Hands On with Sony's Gorgeous New Android Tablets

Illustration for article titled Hands On with Sony's Gorgeous New Android Tablets

These tablets, codenamed S1 and the S2, are why we need Sony—the Sony we love—in a world where almost every gadget of consequence is effectively a blank slate for software.

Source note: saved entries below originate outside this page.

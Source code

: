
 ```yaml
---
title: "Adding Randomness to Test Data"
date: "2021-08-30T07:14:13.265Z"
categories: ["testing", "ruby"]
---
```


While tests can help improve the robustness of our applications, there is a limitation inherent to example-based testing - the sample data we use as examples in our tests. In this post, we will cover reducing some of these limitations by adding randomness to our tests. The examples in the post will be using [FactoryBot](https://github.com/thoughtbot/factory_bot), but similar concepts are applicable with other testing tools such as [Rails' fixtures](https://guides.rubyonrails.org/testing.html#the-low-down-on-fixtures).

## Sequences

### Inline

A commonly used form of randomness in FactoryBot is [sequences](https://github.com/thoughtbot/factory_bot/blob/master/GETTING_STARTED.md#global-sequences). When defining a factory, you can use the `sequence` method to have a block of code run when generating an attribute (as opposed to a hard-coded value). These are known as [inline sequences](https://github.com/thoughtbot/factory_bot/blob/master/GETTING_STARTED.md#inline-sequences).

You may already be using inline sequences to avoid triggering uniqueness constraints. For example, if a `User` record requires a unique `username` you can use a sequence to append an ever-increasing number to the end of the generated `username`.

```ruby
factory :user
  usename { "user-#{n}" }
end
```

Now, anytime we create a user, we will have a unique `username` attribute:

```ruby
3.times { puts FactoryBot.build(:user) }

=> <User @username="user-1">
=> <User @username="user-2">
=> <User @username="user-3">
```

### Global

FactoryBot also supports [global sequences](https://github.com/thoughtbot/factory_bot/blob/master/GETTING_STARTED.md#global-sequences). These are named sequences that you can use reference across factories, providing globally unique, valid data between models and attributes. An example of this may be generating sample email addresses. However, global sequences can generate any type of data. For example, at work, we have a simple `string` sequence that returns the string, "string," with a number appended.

The S1, dead on, looks like any (every?) other 10-inchish tablet. (Its 1280×768 screen measures 9.4 inches, for bean counters. It's nice.) But then you catch the side. It's curved, tapering to a sliver. Huh. And then you hold it. It's exactly like a magazine where you've folded back the cover. (You know, if you're a fan of magazines that weigh over a pound.) The center of gravity is placed with intent. It feels right, if a couple hundred grams weightier than I'd like. But unlike every other major Android 3.0 tablet out there, it's actually designed to be used in portrait mode. Bless you, Sony.

I appreciate the problem Sony's trying to solve with the S2: How do you shove a 10-inch tablet into your pocket? A fat glasses case that opens up to reveal a pair of 5.5-inch screens, the S2 may ultimately be a weird, silly thing. God knows, the other twin-screen Android thing we've used was a sad, sad device. It'll require more software wizardry than hardware magic—and I've got something less than faith in Android or Sony delivering that. I very hope I'm terribly wrong. What I won't be wrong about: That AT&T as the exclusive provider of 3G for this thing makes me sad.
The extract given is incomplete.